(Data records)
^^^^^^^^^^^^^^^^

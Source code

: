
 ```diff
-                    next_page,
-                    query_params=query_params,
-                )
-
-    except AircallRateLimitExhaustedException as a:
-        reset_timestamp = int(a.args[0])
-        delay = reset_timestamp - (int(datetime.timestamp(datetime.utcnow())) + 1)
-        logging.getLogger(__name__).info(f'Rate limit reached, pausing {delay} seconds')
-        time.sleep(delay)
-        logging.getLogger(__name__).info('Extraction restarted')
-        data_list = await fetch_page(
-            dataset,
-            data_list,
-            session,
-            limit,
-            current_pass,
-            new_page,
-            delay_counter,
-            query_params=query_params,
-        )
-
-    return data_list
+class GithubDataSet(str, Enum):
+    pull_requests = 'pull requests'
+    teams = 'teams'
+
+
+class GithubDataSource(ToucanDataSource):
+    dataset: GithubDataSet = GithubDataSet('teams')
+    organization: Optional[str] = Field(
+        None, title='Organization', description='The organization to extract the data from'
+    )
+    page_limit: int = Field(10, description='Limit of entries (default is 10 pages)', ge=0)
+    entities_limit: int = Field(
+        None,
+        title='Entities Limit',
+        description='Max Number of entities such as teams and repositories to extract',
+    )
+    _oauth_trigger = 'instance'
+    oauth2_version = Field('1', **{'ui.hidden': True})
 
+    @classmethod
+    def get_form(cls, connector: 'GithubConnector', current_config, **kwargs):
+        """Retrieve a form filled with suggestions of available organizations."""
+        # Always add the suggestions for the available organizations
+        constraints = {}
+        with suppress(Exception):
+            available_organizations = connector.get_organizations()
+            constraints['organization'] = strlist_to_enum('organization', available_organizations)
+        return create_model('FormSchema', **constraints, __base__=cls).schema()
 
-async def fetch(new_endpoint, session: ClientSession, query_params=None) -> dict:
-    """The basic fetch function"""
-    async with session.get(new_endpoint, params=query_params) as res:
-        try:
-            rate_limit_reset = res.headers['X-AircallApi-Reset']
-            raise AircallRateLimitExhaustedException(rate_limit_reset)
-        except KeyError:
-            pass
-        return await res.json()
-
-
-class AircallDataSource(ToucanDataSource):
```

^^^^^^^^^^^^^^^^

▸ Work instructions
Exactly how many lines of the records above contain "await"? Please state only the number.

▸ Answer for the task
2